Tess of the dUrbervilles - Page 157/283

"I always shall."

"O, I know you will!" she cried, with a sudden fervour of faith

in him. "Angel, I will fix the day when I will become yours for

always!" Thus at last it was arranged between them, during that dark walk

home, amid the myriads of liquid voices on the right and left.

When they reached the dairy Mr and Mrs Crick were promptly told--with

injunctions of secrecy; for each of the lovers was desirous that the

marriage should be kept as private as possible. The dairyman, though

he had thought of dismissing her soon, now made a great concern about

losing her. What should he do about his skimming? Who would make

the ornamental butter-pats for the Anglebury and Sandbourne ladies?
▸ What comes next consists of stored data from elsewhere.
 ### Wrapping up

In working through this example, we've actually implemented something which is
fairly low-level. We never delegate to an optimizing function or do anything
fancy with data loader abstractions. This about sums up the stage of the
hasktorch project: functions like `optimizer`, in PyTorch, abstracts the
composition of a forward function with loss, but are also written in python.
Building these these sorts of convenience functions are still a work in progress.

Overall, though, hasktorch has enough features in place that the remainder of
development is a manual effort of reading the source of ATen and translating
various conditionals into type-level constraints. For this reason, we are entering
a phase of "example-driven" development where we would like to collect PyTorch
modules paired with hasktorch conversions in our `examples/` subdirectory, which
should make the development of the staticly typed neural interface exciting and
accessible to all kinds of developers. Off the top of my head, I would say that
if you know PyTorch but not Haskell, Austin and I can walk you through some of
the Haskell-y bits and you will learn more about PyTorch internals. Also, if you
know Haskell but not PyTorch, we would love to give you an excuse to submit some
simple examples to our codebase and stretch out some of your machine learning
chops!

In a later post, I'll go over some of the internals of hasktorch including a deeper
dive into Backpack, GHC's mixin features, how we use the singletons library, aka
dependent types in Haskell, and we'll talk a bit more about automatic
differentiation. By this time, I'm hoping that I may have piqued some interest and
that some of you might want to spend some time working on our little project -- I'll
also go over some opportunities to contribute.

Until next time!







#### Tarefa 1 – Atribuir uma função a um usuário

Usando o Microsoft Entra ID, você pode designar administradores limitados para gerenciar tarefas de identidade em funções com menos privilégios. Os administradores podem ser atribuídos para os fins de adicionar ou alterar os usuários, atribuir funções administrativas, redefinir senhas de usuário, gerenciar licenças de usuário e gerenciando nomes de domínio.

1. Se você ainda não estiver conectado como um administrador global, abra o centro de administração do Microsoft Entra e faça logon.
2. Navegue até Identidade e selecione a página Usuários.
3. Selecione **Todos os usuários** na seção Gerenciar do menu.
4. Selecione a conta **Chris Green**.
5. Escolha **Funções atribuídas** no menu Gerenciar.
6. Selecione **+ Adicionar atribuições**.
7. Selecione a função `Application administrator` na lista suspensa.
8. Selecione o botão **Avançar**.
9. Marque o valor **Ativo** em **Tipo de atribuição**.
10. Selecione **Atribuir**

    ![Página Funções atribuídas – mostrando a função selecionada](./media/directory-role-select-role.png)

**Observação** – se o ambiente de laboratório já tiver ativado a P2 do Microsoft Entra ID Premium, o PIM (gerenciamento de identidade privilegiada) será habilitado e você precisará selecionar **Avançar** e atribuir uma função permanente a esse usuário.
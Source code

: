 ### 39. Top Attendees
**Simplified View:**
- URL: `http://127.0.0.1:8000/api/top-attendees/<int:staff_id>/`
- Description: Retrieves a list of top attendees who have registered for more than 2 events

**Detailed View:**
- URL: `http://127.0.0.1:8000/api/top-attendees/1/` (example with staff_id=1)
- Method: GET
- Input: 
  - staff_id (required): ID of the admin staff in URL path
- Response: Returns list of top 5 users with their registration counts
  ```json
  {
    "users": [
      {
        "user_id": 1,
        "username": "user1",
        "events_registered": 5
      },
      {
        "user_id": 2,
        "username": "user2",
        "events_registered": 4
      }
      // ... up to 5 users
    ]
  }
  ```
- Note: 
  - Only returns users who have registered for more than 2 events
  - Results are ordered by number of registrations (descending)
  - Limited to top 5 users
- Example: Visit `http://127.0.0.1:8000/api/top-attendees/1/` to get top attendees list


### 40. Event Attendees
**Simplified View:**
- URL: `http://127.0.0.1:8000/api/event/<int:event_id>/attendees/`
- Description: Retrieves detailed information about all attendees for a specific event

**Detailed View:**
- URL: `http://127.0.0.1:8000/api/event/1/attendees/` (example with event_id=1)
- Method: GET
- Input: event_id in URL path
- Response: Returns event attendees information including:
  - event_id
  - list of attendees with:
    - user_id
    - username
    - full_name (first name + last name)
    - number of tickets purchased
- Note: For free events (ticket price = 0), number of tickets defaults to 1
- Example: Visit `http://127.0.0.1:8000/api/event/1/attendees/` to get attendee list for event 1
Mrs Crick congratulated Tess on the shilly-shallying having at last

come to an end, and said that directly she set eyes on Tess she

divined that she was to be the chosen one of somebody who was no

common outdoor man; Tess had looked so superior as she walked across

the barton on that afternoon of her arrival; that she was of a good

family she could have sworn. In point of fact Mrs Crick did remember

thinking that Tess was graceful and good-looking as she approached;

but the superiority might have been a growth of the imagination aided

by subsequent knowledge.

Tess was now carried along upon the wings of the hours, without the

sense of a will. The word had been given; the number of the day

written down. Her naturally bright intelligence had begun to admit

the fatalistic convictions common to field-folk and those who

associate more extensively with natural phenomena than with their

fellow-creatures; and she accordingly drifted into that passive

responsiveness to all things her lover suggested, characteristic of

the frame of mind. But she wrote anew to her mother, ostensibly to notify the

wedding-day; really to again implore her advice. It was a gentleman

who had chosen her, which perhaps her mother had not sufficiently

considered. A post-nuptial explanation, which might be accepted with

a light heart by a rougher man, might not be received with the same

feeling by him. But this communication brought no reply from Mrs

Durbeyfield. Despite Angel Clare's plausible representation to himself and to Tess

of the practical need for their immediate marriage, there was in

truth an element of precipitancy in the step, as became apparent at a

later date. He loved her dearly, though perhaps rather ideally and

fancifully than with the impassioned thoroughness of her feeling for

him. He had entertained no notion, when doomed as he had thought to

an unintellectual bucolic life, that such charms as he beheld in this

idyllic creature would be found behind the scenes. Unsophistication

was a thing to talk of; but he had not known how it really struck one

until he came here. Yet he was very far from seeing his future track

clearly, and it might be a year or two before he would be able to

consider himself fairly started in life. The secret lay in the tinge

of recklessness imparted to his career and character by the sense

that he had been made to miss his true destiny through the prejudices

of his family. "Don't you think 'twould have been better for us to wait till you

were quite settled in your midland farm?" she once asked timidly.